## Exercise prompt
Only the lines from the top of the listing below through the line containing "# PRPR20167 >" should be output, exactly and with no pictures.

## Record set
= = = = = = =

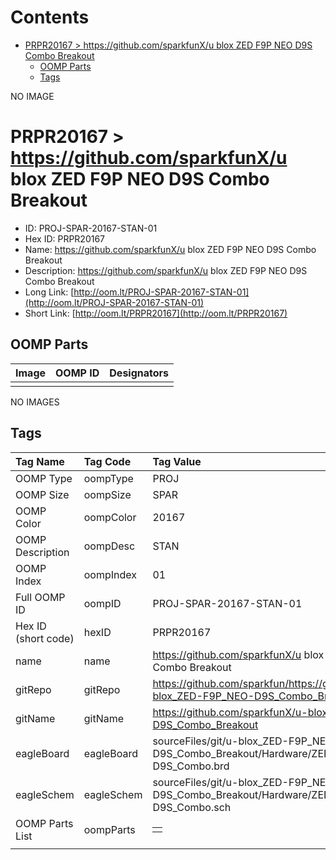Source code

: 



Contents
========

* [PRPR20167 > https://github.com/sparkfunX/u blox ZED F9P NEO D9S Combo Breakout](#prpr20167--httpsgithubcomsparkfunxu-blox-zed-f9p-neo-d9s-combo-breakout)
	* [OOMP Parts](#oomp-parts)
	* [Tags](#tags)
  
NO IMAGE  
# PRPR20167 > https://github.com/sparkfunX/u blox ZED F9P NEO D9S Combo Breakout

- ID: PROJ-SPAR-20167-STAN-01
- Hex ID: PRPR20167
- Name: https://github.com/sparkfunX/u blox ZED F9P NEO D9S Combo Breakout
- Description: https://github.com/sparkfunX/u blox ZED F9P NEO D9S Combo Breakout
- Long Link: [http://oom.lt/PROJ-SPAR-20167-STAN-01](http://oom.lt/PROJ-SPAR-20167-STAN-01)
- Short Link: [http://oom.lt/PRPR20167](http://oom.lt/PRPR20167)

## OOMP Parts
  

|Image|OOMP ID|Designators|
| :--- | :--- | :--- |
||||
  
NO IMAGES  
## Tags
  

|Tag Name|Tag Code|Tag Value|
| :--- | :--- | :--- |
|OOMP Type|oompType|PROJ|
|OOMP Size|oompSize|SPAR|
|OOMP Color|oompColor|20167|
|OOMP Description|oompDesc|STAN|
|OOMP Index|oompIndex|01|
|Full OOMP ID|oompID|PROJ-SPAR-20167-STAN-01|
|Hex ID (short code)|hexID|PRPR20167|
|name|name|https://github.com/sparkfunX/u blox ZED F9P NEO D9S Combo Breakout|
|gitRepo|gitRepo|https://github.com/sparkfun/https://github.com/sparkfunX/u-blox_ZED-F9P_NEO-D9S_Combo_Breakout|
|gitName|gitName|https://github.com/sparkfunX/u-blox_ZED-F9P_NEO-D9S_Combo_Breakout|
|eagleBoard|eagleBoard|sourceFiles/git/u-blox_ZED-F9P_NEO-D9S_Combo_Breakout/Hardware/ZED-F9P_NEO-D9S_Combo.brd|
|eagleSchem|eagleSchem|sourceFiles/git/u-blox_ZED-F9P_NEO-D9S_Combo_Breakout/Hardware/ZED-F9P_NEO-D9S_Combo.sch|
|OOMP Parts List|oompParts|<table><tr><td></td></tr></table>|
||||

= = = = = = =

## Solution to this task
Source code

: 



Contents
========

* [PRPR20167 > https://github.com/sparkfunX/u blox ZED F9P NEO D9S Combo Breakout](#prpr20167--httpsgithubcomsparkfunxu-blox-zed-f9p-neo-d9s-combo-breakout)
	* [OOMP Parts](#oomp-parts)
	* [Tags](#tags)
  
NO IMAGE  
# PRPR20167 > https://github.com/sparkfunX/u blox ZED F9P NEO D9S Combo Breakout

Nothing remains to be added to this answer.